■ WHAT YOU WILL DO: Leave the pictures aside and give back every entry below word for word.

■ Stored data:
---

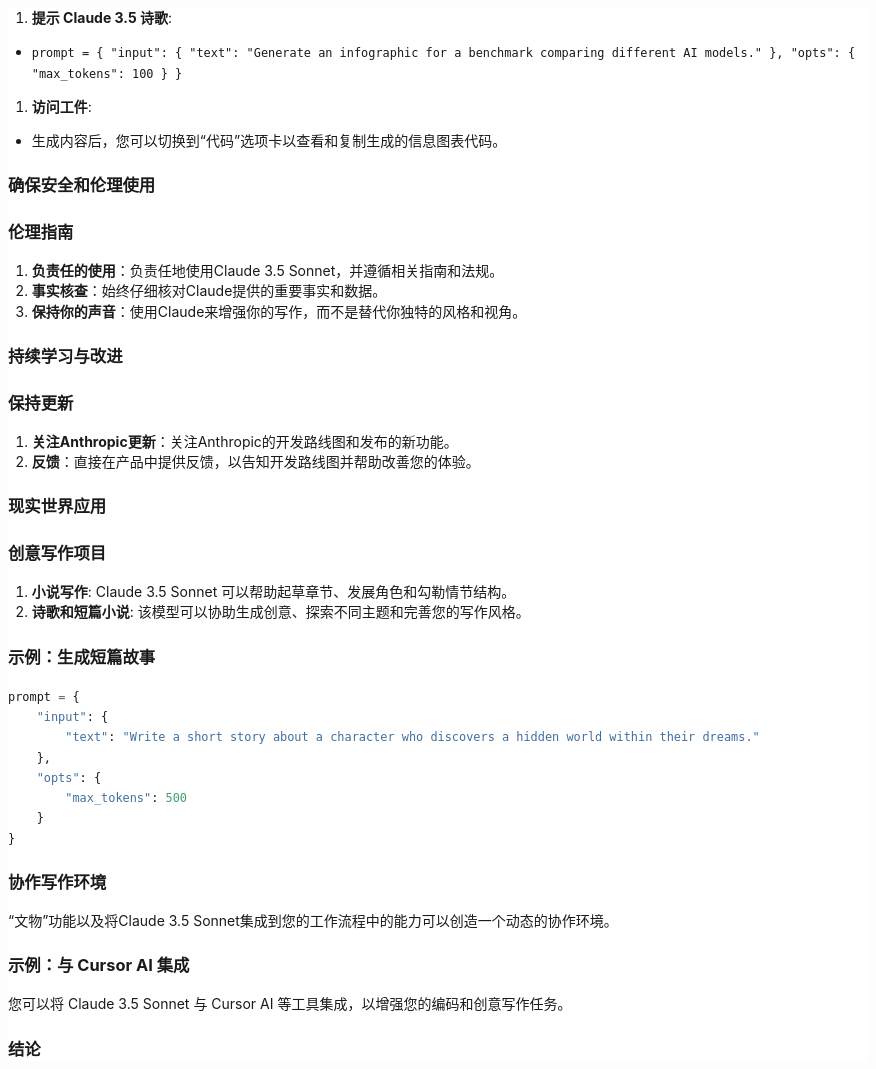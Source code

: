 1. **提示 Claude 3\.5 诗歌**:
* `prompt = { "input": { "text": "Generate an infographic for a benchmark comparing different AI models." }, "opts": { "max_tokens": 100 } }`
1. **访问工件**:
* 生成内容后，您可以切换到“代码”选项卡以查看和复制生成的信息图表代码。

### 确保安全和伦理使用

### 伦理指南

1. **负责任的使用**：负责任地使用Claude 3.5 Sonnet，并遵循相关指南和法规。
2. **事实核查**：始终仔细核对Claude提供的重要事实和数据。
3. **保持你的声音**：使用Claude来增强你的写作，而不是替代你独特的风格和视角。

### 持续学习与改进

### 保持更新

1. **关注Anthropic更新**：关注Anthropic的开发路线图和发布的新功能。
2. **反馈**：直接在产品中提供反馈，以告知开发路线图并帮助改善您的体验。

### 现实世界应用

### 创意写作项目

1. **小说写作**: Claude 3\.5 Sonnet 可以帮助起草章节、发展角色和勾勒情节结构。
2. **诗歌和短篇小说**: 该模型可以协助生成创意、探索不同主题和完善您的写作风格。

### 示例：生成短篇故事


```python
prompt = {
    "input": {
        "text": "Write a short story about a character who discovers a hidden world within their dreams."
    },
    "opts": {
        "max_tokens": 500
    }
}
```

### 协作写作环境

“文物”功能以及将Claude 3.5 Sonnet集成到您的工作流程中的能力可以创造一个动态的协作环境。

### 示例：与 Cursor AI 集成

您可以将 Claude 3\.5 Sonnet 与 Cursor AI 等工具集成，以增强您的编码和创意写作任务。

### 结论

---

■ THE ANSWER:
Source code

: 1. **提示 Claude 3\.5 诗歌**:
* `prompt = { "input": { "text": "Generate an infographic for a benchmark comparing different AI models." }, "opts": { "max_tokens": 100 } }`
1. **访问工件**:
* 生成内容后，您可以切换到“代码”选项卡以查看和复制生成的信息图表代码。

### 确保安全和伦理使用

### 伦理指南

1. **负责任的使用**：负责任地使用Claude 3.5 Sonnet，并遵循相关指南和法规。
2. **事实核查**：始终仔细核对Claude提供的重要事实和数据。
3. **保持你的声音**：使用Claude来增强你的写作，而不是替代你独特的风格和视角。

### 持续学习与改进

### 保持更新

1. **关注Anthropic更新**：关注Anthropic的开发路线图和发布的新功能。
2. **反馈**：直接在产品中提供反馈，以告知开发路线图并帮助改善您的体验。

### 现实世界应用

### 创意写作项目

1. **小说写作**: Claude 3\.5 Sonnet 可以帮助起草章节、发展角色和勾勒情节结构。
2. **诗歌和短篇小说**: 该模型可以协助生成创意、探索不同主题和完善您的写作风格。

### 示例：生成短篇故事


```python
prompt = {
    "input": {
        "text": "Write a short story about a character who discovers a hidden world within their dreams."
    },
    "opts": {
        "max_tokens": 500
    }
}
```

### 协作写作环境

“文物”功能以及将Claude 3.5 Sonnet集成到您的工作流程中的能力可以创造一个动态的协作环境。

### 示例：与 Cursor AI 集成

您可以将 Claude 3\.5 Sonnet 与 Cursor AI 等工具集成，以增强您的编码和创意写作任务。

### 结论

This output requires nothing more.